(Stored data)
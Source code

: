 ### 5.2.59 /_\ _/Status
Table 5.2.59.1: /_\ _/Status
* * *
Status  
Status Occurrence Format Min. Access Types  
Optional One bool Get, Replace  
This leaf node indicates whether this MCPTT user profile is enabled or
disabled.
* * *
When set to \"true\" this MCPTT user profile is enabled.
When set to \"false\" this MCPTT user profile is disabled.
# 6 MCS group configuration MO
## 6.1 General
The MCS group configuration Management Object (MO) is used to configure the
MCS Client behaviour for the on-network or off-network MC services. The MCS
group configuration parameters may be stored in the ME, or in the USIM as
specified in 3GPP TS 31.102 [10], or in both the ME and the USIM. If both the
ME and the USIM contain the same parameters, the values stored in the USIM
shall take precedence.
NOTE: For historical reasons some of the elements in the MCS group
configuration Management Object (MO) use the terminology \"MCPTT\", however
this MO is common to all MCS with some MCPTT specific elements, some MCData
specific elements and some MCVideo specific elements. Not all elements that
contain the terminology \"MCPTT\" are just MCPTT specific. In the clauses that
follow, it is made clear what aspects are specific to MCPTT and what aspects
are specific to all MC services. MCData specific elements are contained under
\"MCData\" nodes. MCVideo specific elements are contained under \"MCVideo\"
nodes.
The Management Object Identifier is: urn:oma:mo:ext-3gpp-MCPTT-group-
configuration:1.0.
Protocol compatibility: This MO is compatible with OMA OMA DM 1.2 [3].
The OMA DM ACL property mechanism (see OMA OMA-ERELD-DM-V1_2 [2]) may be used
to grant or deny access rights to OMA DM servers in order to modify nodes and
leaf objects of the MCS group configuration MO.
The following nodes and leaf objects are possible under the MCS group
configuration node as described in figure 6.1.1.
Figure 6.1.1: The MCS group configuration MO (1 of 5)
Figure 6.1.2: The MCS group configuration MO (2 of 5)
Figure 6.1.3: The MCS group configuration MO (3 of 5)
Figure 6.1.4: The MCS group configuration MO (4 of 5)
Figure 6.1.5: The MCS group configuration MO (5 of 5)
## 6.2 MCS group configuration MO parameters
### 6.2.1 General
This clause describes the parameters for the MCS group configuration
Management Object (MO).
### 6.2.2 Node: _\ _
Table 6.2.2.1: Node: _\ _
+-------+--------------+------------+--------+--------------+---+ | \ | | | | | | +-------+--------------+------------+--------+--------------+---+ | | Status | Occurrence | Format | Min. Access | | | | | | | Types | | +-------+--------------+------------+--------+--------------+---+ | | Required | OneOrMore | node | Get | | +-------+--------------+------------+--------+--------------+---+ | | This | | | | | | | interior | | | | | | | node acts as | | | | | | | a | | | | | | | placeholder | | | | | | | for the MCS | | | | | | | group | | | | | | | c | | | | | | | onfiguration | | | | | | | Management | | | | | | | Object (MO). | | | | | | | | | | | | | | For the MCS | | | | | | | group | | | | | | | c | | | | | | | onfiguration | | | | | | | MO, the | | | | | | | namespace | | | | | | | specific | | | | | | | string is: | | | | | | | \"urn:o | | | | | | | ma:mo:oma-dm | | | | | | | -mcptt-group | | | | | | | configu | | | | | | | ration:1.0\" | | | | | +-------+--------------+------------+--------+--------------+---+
...
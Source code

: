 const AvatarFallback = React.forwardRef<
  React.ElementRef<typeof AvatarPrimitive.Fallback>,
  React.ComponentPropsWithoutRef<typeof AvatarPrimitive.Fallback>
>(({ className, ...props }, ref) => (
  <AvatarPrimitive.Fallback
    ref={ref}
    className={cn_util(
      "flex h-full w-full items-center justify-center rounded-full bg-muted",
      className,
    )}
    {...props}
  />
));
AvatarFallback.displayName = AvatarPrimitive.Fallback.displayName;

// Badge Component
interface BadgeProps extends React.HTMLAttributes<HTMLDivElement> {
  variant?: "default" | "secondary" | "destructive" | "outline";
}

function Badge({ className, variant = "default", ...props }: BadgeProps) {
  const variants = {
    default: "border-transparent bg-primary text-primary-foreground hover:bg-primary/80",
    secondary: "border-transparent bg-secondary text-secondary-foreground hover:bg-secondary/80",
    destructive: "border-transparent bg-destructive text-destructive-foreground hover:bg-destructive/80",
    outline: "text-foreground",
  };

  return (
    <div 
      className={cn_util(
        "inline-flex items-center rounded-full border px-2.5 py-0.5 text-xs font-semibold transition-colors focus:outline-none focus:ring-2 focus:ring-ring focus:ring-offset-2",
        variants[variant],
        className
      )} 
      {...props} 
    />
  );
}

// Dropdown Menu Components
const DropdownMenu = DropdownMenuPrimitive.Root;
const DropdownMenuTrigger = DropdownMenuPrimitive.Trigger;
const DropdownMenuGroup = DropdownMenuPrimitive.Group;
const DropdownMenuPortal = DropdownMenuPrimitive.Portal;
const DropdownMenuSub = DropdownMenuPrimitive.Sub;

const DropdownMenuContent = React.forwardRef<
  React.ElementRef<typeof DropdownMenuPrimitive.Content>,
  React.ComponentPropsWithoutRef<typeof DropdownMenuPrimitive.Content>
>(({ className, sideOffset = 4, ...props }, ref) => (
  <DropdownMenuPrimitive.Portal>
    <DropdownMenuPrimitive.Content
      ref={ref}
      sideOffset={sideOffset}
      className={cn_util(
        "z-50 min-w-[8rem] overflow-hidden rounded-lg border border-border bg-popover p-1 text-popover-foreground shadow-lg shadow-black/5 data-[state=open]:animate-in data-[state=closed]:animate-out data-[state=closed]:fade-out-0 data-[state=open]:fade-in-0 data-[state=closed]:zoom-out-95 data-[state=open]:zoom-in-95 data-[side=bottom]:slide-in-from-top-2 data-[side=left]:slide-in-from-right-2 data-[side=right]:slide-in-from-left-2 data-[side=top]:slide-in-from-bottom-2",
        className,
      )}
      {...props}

Exercise details: Retype exactly the lines of the data above that fall between the line with "Table 5.2.59.1: /_\ _/Status" and the line with "## 6.1 General", inclusive, and add nothing.

Result of this exercise:
Table 5.2.59.1: /_\ _/Status
* * *
Status  
Status Occurrence Format Min. Access Types  
Optional One bool Get, Replace  
This leaf node indicates whether this MCPTT user profile is enabled or
disabled.
* * *
When set to \"true\" this MCPTT user profile is enabled.
When set to \"false\" this MCPTT user profile is disabled.
# 6 MCS group configuration MO
## 6.1 General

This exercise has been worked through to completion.